Collected data
**********

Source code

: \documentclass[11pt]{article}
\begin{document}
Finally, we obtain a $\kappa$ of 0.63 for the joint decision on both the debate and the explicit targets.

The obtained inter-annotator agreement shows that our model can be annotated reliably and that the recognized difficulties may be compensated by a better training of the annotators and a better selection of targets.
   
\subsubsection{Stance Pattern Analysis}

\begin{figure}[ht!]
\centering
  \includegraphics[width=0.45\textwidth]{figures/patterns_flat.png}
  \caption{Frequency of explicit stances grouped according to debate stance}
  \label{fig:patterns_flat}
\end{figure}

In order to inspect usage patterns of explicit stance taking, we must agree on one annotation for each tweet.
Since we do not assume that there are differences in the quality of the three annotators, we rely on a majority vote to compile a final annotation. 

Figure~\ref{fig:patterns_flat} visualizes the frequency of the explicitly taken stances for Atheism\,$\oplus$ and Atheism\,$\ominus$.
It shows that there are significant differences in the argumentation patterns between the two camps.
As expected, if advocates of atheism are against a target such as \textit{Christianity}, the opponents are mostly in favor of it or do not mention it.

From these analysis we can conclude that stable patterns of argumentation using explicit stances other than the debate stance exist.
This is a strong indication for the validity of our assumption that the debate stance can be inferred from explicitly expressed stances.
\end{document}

**********

**To do:** Scan the data above for the word "differences", then copy every line that holds it.

**Exercise output:**
Since we do not assume that there are differences in the quality of the three annotators, we rely on a majority vote to compile a final annotation. 
It shows that there are significant differences in the argumentation patterns between the two camps.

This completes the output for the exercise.